Reproducing Results

Pre-generated CSVs and the performance_evaluation.ipynb notebook used to recreate every labeled figure in the paper live in plots/.

End-to-end run

  1. Update the dataset path in scripts/run.sh:
  2. Set DATASET_DIR to the directory containing the MM subdirectory (which itself holds per-matrix subdirectories of .mtx files). See Datasets for how to obtain it.
  3. Optionally change DATASET_FILES_NAME; it defaults to datasets/suitesparse.txt, the paper's matrix list.

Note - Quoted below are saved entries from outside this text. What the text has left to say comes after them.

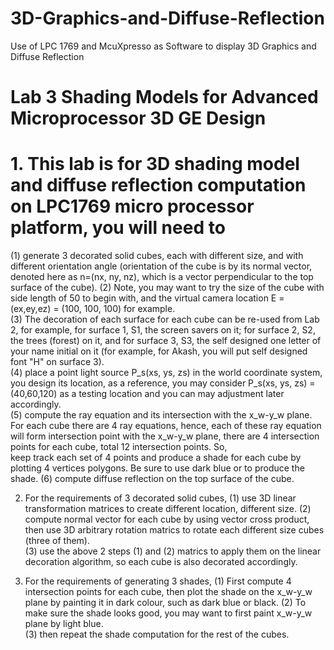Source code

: # 3D-Graphics-and-Diffuse-Reflection
Use of LPC 1769 and McuXpresso as Software to display 3D Graphics and Diffuse Reflection

# Lab 3 Shading Models for Advanced Microprocessor 3D GE Design   

# 1. This lab is for 3D shading model and diffuse reflection computation on LPC1769 micro processor platform, you will need to 
   (1) generate 3 decorated solid cubes, each with different size, and with different orientation angle (orientation of the cube is by its normal 
       vector, denoted here as n=(nx, ny, nz), which is a vector perpendicular  to the top surface of the cube). 
   (2) Note, you may want to try the size of the cube with side length of 50 
       to begin with, and the virtual camera location E = (ex,ey,ez) = 
       (100, 100, 100) for example.  
   (3) The decoration of each surface for each cube can be re-used from 
       Lab 2, for example, for surface 1, S1, the screen savers on it; for 
       surface 2, S2, the trees (forest) on it, and for surface 3, S3, the self
       designed one letter of your name initial on it (for example, for 
       Akash, you will put self designed font "H" on surface 3).  
   (4) place a point light source P_s(xs, ys, zs) in the world coordinate 
       system, you design its location, as a reference, you may consider 
       P_s(xs, ys, zs) = (40,60,120) as a testing location and you can may 
       adjustment later accordingly.  
   (5) compute the ray equation and its intersection with the x_w-y_w plane.
       For each cube there are 4 ray equations, hence, each of these ray 
       equation will form intersection point with the x_w-y_w plane, there are 
       4 intersection points for each cube, total 12 intersection points. So,  
       keep track each set of 4 points and produce a shade for each cube 
       by plotting 4 vertices polygons. Be sure to use dark blue or to produce
       the shade. 
   (6) compute diffuse reflection on the top surface of the cube. 

2. For the requirements of 3 decorated solid cubes, 
   (1) use 3D linear transformation matrices to create different location, 
       different size.
   (2) compute normal vector for each cube by using vector cross product, then 
       use 3D arbitrary rotation matrics to rotate each different size cubes 
       (three of them).    
   (3) use the above 2 steps (1) and (2) matrics to apply them on the linear 
       decoration algorithm, so each cube is also decorated accordingly.    
   
3. For the requirements of generating 3 shades, 
   (1) First compute 4 intersection points for each cube, then plot the shade 
       on the x_w-y_w plane by painting it in dark colour, such as dark blue or 
       black. 
   (2) To make sure the shade looks good, you may want to first paint
       x_w-y_w plane by light blue.  
   (3) then repeat the shade computation for the rest of the cubes.
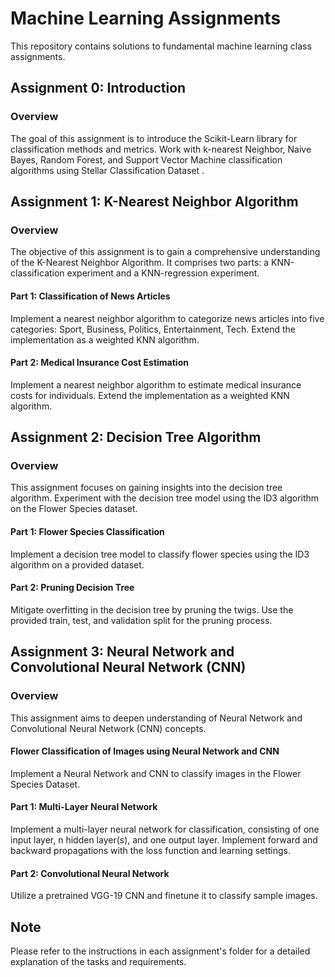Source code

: # Machine Learning Assignments

This repository contains solutions to fundamental machine learning class assignments.

## Assignment 0: Introduction 

### Overview
The goal of this assignment is to introduce the Scikit-Learn library for classification methods and metrics. Work with k-nearest Neighbor, Naive Bayes, Random Forest, and Support Vector Machine classification algorithms using Stellar Classification Dataset .

## Assignment 1: K-Nearest Neighbor Algorithm

### Overview
The objective of this assignment is to gain a comprehensive understanding of the K-Nearest Neighbor Algorithm. It comprises two parts: a KNN-classification experiment and a KNN-regression experiment.

#### Part 1: Classification of News Articles
Implement a nearest neighbor algorithm to categorize news articles into five categories: Sport, Business, Politics, Entertainment, Tech. Extend the implementation as a weighted KNN algorithm.

#### Part 2: Medical Insurance Cost Estimation
Implement a nearest neighbor algorithm to estimate medical insurance costs for individuals. Extend the implementation as a weighted KNN algorithm.

## Assignment 2: Decision Tree Algorithm

### Overview
This assignment focuses on gaining insights into the decision tree algorithm. Experiment with the decision tree model using the ID3 algorithm on the Flower Species dataset.

#### Part 1: Flower Species Classification
Implement a decision tree model to classify flower species using the ID3 algorithm on a provided dataset.

#### Part 2: Pruning Decision Tree
Mitigate overfitting in the decision tree by pruning the twigs. Use the provided train, test, and validation split for the pruning process.

## Assignment 3: Neural Network and Convolutional Neural Network (CNN)

### Overview
This assignment aims to deepen understanding of Neural Network and Convolutional Neural Network (CNN) concepts.

#### Flower Classification of Images using Neural Network and CNN
Implement a Neural Network and CNN to classify images in the Flower Species Dataset.

#### Part 1: Multi-Layer Neural Network
Implement a multi-layer neural network for classification, consisting of one input layer, n hidden layer(s), and one output layer. Implement forward and backward propagations with the loss function and learning settings.

#### Part 2: Convolutional Neural Network
Utilize a pretrained VGG-19 CNN and finetune it to classify sample images.

## Note
Please refer to the instructions in each assignment's folder for a detailed explanation of the tasks and requirements.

  4. Kick off the run from the scripts/ directory:

bash cd scripts && ./run.sh

A complete run can take up to ~3 days — it sweeps the entire SuiteSparse collection four times, once per algorithm. The dominant cost is .mtx parsing from disk, not GPU time.

  1. Expect occasional matrix-level failures. Some files in SuiteSparse are mislabeled or otherwise malformed, and a few matrices are larger than the GPU can hold. These produce runtime exceptions or offset_t overflows and can be safely ignored — they don't affect the rest of the sweep.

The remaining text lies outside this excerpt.